* Problem requirements
Pick the lines holding the string "dist" out of the records and copy them.

Stored records
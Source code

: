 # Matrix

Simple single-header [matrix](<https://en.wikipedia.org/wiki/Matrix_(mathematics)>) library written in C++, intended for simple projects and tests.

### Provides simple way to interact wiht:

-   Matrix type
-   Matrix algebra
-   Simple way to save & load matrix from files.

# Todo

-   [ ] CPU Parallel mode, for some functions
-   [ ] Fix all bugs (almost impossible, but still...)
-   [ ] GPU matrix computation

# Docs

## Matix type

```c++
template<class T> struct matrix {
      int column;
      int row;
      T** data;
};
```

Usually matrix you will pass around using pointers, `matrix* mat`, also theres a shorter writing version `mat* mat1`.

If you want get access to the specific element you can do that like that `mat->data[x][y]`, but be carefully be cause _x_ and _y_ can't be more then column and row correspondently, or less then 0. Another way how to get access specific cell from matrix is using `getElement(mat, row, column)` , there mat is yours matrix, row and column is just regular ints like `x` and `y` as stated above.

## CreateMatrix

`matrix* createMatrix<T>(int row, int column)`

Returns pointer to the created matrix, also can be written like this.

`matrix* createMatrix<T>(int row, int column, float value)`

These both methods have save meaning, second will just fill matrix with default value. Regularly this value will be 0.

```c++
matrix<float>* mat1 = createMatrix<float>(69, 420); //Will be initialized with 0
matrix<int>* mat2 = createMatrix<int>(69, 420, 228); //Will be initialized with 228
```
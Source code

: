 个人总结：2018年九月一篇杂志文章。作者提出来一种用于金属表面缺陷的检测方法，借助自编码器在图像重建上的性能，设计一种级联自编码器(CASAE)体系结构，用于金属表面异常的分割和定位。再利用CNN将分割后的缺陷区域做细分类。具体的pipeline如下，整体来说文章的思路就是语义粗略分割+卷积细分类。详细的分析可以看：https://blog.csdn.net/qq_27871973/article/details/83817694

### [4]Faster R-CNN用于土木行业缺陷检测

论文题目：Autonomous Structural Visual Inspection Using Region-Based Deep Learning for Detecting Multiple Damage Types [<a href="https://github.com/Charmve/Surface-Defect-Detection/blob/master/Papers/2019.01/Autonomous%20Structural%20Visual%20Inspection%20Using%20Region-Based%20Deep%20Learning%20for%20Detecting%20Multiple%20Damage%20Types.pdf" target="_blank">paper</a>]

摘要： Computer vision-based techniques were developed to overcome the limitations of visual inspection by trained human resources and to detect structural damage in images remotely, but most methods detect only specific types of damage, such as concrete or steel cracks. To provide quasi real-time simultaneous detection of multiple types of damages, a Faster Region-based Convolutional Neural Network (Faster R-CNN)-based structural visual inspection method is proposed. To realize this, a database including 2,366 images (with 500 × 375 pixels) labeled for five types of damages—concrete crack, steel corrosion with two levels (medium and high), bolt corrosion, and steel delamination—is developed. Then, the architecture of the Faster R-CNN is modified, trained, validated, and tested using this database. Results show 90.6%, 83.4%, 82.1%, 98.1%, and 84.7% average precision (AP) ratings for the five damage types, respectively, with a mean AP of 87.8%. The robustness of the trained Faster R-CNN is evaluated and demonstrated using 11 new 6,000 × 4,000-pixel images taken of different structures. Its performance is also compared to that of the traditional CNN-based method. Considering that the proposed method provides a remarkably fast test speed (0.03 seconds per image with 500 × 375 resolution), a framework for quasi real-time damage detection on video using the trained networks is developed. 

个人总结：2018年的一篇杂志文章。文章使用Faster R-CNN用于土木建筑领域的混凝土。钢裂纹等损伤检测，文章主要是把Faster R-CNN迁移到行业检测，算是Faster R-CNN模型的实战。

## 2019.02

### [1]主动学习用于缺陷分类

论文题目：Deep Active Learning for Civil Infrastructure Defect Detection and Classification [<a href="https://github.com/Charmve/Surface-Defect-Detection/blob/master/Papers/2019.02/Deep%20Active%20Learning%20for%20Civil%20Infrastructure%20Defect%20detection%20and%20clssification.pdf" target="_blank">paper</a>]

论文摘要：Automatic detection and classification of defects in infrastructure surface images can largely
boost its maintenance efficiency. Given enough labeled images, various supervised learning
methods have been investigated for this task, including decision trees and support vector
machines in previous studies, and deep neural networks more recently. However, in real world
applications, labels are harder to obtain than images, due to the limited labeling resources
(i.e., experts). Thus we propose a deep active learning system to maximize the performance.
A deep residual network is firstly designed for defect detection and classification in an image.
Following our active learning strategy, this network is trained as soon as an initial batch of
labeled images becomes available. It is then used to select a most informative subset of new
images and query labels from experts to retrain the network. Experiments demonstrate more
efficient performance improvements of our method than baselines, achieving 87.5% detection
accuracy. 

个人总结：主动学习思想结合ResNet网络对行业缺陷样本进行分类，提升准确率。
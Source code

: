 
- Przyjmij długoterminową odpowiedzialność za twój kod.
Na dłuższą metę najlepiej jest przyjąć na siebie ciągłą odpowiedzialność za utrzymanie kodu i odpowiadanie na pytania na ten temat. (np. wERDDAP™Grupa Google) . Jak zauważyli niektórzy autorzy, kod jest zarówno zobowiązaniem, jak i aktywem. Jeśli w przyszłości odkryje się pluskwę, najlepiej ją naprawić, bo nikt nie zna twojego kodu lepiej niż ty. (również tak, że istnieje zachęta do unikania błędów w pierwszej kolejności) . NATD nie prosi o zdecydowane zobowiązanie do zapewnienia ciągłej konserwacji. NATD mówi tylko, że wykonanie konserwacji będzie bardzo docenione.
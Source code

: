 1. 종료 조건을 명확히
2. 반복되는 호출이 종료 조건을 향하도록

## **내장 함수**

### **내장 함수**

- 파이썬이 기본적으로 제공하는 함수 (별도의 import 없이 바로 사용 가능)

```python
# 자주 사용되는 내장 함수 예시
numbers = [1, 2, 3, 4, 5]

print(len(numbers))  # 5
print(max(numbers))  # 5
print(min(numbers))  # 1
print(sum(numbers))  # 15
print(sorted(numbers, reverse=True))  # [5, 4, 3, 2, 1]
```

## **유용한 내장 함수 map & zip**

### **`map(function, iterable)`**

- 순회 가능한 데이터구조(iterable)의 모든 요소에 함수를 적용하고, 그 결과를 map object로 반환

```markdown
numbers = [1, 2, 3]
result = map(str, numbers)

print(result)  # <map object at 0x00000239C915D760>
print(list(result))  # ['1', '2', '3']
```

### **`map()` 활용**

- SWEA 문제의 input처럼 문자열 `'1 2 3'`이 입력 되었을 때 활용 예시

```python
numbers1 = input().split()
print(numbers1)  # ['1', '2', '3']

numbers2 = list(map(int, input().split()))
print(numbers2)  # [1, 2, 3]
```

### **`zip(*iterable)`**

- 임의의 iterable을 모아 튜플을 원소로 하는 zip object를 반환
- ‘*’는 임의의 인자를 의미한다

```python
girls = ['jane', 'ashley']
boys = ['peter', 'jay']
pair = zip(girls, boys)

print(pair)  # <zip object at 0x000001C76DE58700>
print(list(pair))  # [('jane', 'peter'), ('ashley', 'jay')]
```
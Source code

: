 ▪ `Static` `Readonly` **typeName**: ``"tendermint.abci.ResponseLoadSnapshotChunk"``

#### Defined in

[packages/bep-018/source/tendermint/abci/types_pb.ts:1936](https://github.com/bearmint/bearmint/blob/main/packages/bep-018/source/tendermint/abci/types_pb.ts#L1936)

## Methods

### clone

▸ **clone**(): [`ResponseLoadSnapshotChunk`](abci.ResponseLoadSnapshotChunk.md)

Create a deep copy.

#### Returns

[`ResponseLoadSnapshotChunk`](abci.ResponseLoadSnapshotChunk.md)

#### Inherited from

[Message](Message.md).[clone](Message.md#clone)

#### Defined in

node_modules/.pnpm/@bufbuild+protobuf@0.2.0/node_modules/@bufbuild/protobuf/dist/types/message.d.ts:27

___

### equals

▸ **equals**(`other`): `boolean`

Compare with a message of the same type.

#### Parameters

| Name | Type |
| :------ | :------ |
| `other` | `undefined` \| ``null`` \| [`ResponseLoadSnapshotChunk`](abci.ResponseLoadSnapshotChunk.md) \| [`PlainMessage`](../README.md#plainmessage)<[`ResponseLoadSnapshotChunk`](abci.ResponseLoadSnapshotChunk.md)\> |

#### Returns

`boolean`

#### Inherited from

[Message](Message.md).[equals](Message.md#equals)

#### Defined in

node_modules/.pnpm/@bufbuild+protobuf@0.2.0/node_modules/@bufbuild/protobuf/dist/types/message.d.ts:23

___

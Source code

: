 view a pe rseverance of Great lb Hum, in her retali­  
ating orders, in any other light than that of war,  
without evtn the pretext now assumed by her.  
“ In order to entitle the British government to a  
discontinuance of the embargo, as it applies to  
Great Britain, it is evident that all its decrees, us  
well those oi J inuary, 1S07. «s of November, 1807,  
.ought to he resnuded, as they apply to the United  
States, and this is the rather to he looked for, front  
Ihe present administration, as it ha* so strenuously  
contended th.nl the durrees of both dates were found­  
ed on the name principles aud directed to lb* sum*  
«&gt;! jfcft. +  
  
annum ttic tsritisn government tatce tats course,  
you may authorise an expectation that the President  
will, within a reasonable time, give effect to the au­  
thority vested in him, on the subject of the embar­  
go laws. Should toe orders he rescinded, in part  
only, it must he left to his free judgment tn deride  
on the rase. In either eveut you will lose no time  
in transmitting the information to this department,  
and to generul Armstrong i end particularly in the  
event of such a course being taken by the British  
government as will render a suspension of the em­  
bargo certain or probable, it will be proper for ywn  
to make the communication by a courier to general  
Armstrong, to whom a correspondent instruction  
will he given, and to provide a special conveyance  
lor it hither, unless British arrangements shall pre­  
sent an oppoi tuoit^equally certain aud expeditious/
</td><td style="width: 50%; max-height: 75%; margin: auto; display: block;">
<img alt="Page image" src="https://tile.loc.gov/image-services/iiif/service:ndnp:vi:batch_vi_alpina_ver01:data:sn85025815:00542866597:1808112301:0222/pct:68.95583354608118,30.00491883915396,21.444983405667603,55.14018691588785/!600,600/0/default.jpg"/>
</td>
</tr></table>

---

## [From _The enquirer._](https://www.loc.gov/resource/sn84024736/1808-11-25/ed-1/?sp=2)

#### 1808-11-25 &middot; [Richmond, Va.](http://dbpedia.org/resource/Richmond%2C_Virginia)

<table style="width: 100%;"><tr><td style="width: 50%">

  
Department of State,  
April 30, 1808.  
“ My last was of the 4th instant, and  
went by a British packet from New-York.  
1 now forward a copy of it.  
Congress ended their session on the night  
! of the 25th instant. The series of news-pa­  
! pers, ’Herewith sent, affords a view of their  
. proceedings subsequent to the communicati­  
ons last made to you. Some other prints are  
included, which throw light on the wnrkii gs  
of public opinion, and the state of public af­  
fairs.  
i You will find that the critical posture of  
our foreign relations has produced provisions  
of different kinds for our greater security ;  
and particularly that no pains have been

* Exercise result
node_modules/.pnpm/@bufbuild+protobuf@0.2.0/node_modules/@bufbuild/protobuf/dist/types/message.d.ts:27
node_modules/.pnpm/@bufbuild+protobuf@0.2.0/node_modules/@bufbuild/protobuf/dist/types/message.d.ts:23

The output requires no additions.